Figure 9.1.1. Teaching styles

For the dimension of control, student spontaneity, risk-taking behavior, and student-initiated responses characterize low-control climates. Teacher
talk, task orientation, and teacher authority characterize high-control climates. For the dimension of warmth, the use of praise and rewards, use of student ideas, and responsiveness to student requests are associated with high warmth. Frequent reference to formal rules and procedures, use of punishment, criticism, scolding, and reprimanding are associated with low warmth.

Authoritarian

The first is teaching style, authoritarian, is characterized as cold and controlling. Such a teacher may humiliate and criticize students in an effort to control all aspects of their behavior. Lesser extremes represent a teacher who provides little praise or reward. This style generally results in a classroom climate that is businesslike and task-oriented, with few interchanges with students that are not initiated by the teacher. It also is a classroom in which motivation to do high-level work may be inspired more by a fear of punishment, embarrassment, or, in extreme cases, humiliation than by the expectation of praise, reward, or reinforcement.

Authoritative

The second type of classroom climate is a result of an authoritative teaching style, in which the teacher is warm but in control. Here, classroom rules are mutually determined and a consistently applied system of praise and rewards is used to motivate good behavior, warmth and control may exist simultaneously.

One danger of excessive use of rewards, however, is the creation of an almost suffocating climate in which students have little if any room to pursue a behavior or activity independently. In such a classroom, only those behaviors that the teacher has previously identified are eligible for a reward—all others are deemed less worthy. As Soar and Soar (1983) have noted, this may create a classroom climate in which students have little room to pursue independent behavior because of the tightly managed praise and reward system established by the teacher.

This style differs primarily from the first in that motivation for good behavior here comes from a well-defined and consistently applied system of praise and rewards. With authoritarian teachers, good behavior results from a well-defined and consistently applied system of rules and/or punishment.

Permissive

A third classroom climate is characterized by a permissive teaching style, in which the teacher is warm and permissive.
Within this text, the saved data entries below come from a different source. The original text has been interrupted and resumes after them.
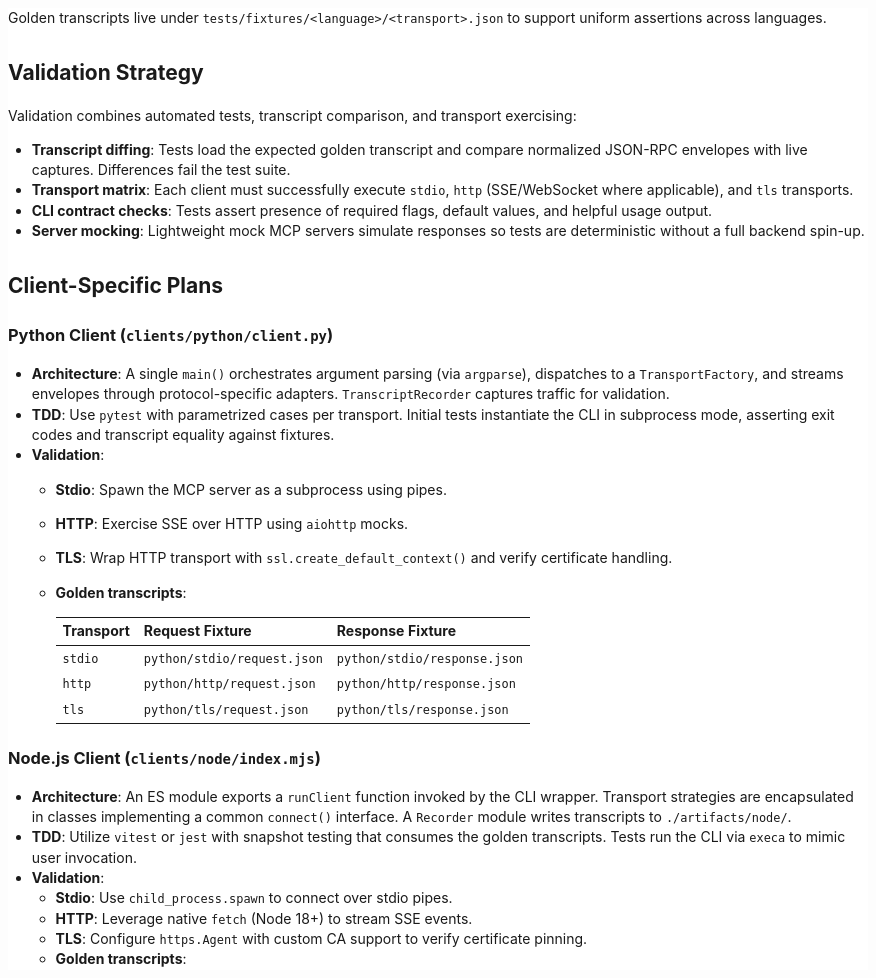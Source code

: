 Golden transcripts live under `tests/fixtures/<language>/<transport>.json` to
support uniform assertions across languages.

## Validation Strategy

Validation combines automated tests, transcript comparison, and transport
exercising:

- **Transcript diffing**: Tests load the expected golden transcript and compare
  normalized JSON-RPC envelopes with live captures. Differences fail the test
  suite.
- **Transport matrix**: Each client must successfully execute `stdio`, `http`
  (SSE/WebSocket where applicable), and `tls` transports.
- **CLI contract checks**: Tests assert presence of required flags, default
  values, and helpful usage output.
- **Server mocking**: Lightweight mock MCP servers simulate responses so tests
  are deterministic without a full backend spin-up.

## Client-Specific Plans

### Python Client (`clients/python/client.py`)

- **Architecture**: A single `main()` orchestrates argument parsing (via
  `argparse`), dispatches to a `TransportFactory`, and streams envelopes through
  protocol-specific adapters. `TranscriptRecorder` captures traffic for
  validation.
- **TDD**: Use `pytest` with parametrized cases per transport. Initial tests
  instantiate the CLI in subprocess mode, asserting exit codes and transcript
  equality against fixtures.
- **Validation**:
  - **Stdio**: Spawn the MCP server as a subprocess using pipes.
  - **HTTP**: Exercise SSE over HTTP using `aiohttp` mocks.
  - **TLS**: Wrap HTTP transport with `ssl.create_default_context()` and verify
    certificate handling.
  - **Golden transcripts**:

    | Transport | Request Fixture | Response Fixture |
    |-----------|-----------------|------------------|
    | `stdio`   | `python/stdio/request.json`   | `python/stdio/response.json`   |
    | `http`    | `python/http/request.json`    | `python/http/response.json`    |
    | `tls`     | `python/tls/request.json`     | `python/tls/response.json`     |

### Node.js Client (`clients/node/index.mjs`)

- **Architecture**: An ES module exports a `runClient` function invoked by the
  CLI wrapper. Transport strategies are encapsulated in classes implementing a
  common `connect()` interface. A `Recorder` module writes transcripts to
  `./artifacts/node/`.
- **TDD**: Utilize `vitest` or `jest` with snapshot testing that consumes the
  golden transcripts. Tests run the CLI via `execa` to mimic user invocation.
- **Validation**:
  - **Stdio**: Use `child_process.spawn` to connect over stdio pipes.
  - **HTTP**: Leverage native `fetch` (Node 18+) to stream SSE events.
  - **TLS**: Configure `https.Agent` with custom CA support to verify
    certificate pinning.
  - **Golden transcripts**:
A teacher who falls at the lower right corner of this quadrant is one who praises and rewards students frequently while allowing them almost complete freedom in choosing the limits of their own behavior, sometimes resulting in confusion.

A lesser extreme of this quadrant may represent a classroom in which praise and rewards are used freely but student spontaneity (for example, calling out) and risk-taking behavior are limited to certain times (for example, group discussion, problem-solving activities) or certain types of content (for example, social studies but not math). During these times the teacher acts as a moderator or co-discussant, guiding and directing but not controlling classroom behavior. In such a classroom, students have considerable freedom in how and when to speak, and the teacher’s warm and nurturing attitude is conveyed mostly nonverbally, through a set of classroom rules that encourage individual initiative.

 Neglectful

The fourth style, neglectful, represents a classroom that is cold yet permissive. A teacher who falls at the lower-left corner of this quadrant is one who spends most of the time scolding and criticizing students but has few classroom rules to control or limit the behavior being criticized. Such an extreme climate sometimes prevails in a classroom where a substitute teacher takes over without warning. In such a classroom, students may use the teacher’s unfamiliarity with the rules as an opportunity to act out, thereby initiating scolding or criticizing behavior. Since the substitute teacher is unfamiliar with the classroom rules, he cannot fall back on the established system to prevent misbehavior. And because the substitute’s role is to keep order, not to create or discover the rules, much of his behavior is an attempt to “hold the line” by criticizing, reprimanding, and punishing, if need be, in order to keep the class under control.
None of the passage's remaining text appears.